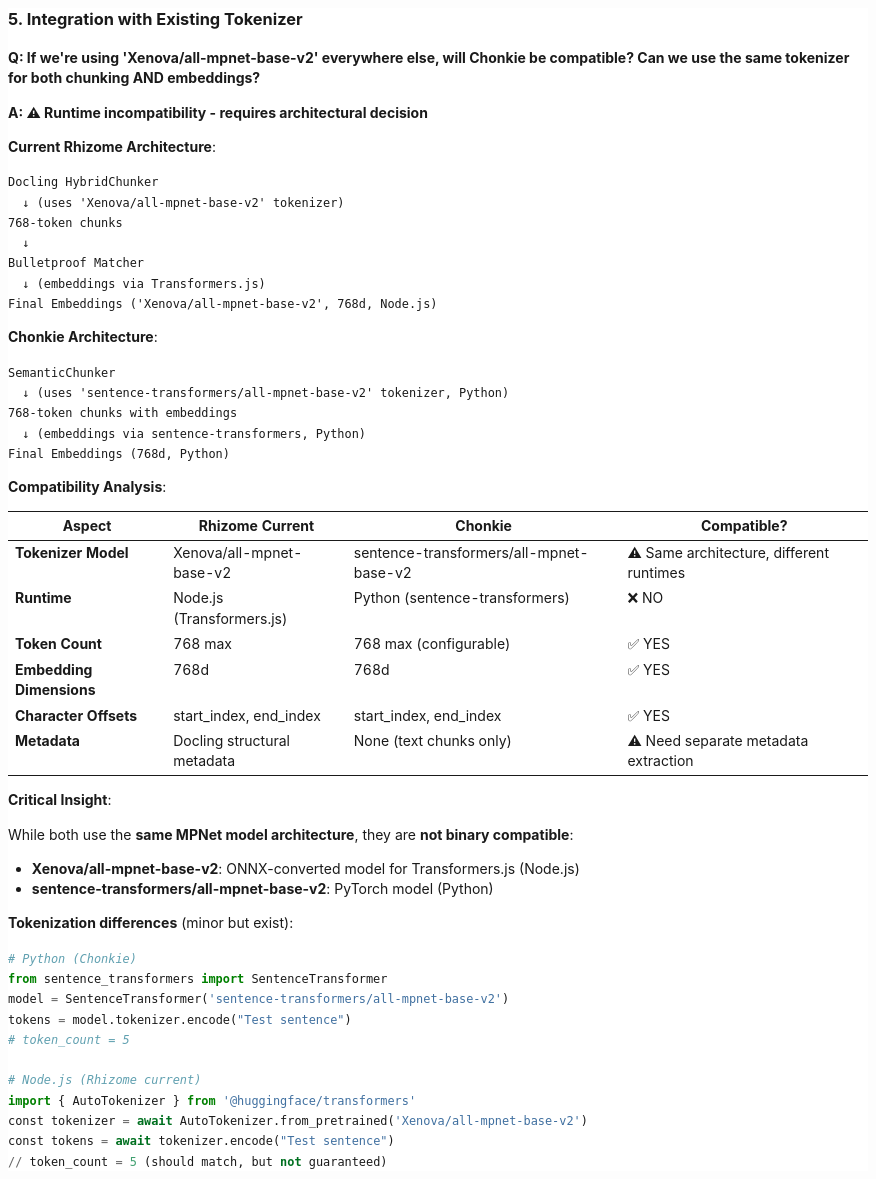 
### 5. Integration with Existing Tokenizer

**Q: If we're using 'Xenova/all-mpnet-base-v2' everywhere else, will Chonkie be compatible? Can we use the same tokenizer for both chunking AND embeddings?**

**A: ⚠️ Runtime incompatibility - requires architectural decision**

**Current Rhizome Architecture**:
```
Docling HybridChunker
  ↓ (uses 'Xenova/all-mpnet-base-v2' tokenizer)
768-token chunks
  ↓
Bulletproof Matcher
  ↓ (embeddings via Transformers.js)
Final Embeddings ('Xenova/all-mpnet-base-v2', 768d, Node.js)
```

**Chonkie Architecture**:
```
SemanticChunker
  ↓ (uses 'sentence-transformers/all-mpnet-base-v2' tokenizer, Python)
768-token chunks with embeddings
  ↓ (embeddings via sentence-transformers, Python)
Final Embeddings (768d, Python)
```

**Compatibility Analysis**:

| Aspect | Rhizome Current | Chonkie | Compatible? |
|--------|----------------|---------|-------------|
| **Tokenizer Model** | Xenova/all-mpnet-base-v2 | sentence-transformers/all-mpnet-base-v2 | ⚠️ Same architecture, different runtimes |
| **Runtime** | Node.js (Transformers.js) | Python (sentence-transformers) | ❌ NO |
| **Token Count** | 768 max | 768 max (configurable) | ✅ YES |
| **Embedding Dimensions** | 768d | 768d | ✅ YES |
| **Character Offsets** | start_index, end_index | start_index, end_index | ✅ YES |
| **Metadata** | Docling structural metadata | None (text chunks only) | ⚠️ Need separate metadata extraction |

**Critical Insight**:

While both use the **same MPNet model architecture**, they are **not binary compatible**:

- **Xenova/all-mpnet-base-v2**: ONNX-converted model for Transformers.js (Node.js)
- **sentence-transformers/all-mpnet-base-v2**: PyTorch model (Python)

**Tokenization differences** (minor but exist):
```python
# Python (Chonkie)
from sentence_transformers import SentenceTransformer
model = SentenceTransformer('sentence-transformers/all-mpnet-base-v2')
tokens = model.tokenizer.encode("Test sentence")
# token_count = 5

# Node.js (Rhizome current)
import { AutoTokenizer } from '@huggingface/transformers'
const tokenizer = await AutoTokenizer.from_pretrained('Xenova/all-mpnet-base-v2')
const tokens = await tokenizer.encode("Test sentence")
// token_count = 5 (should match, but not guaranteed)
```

----

** Your task **
Select all lines in the listing above where the word "uses" appears, and show them.

** Response to this exercise **
  ↓ (uses 'Xenova/all-mpnet-base-v2' tokenizer)
  ↓ (uses 'sentence-transformers/all-mpnet-base-v2' tokenizer, Python)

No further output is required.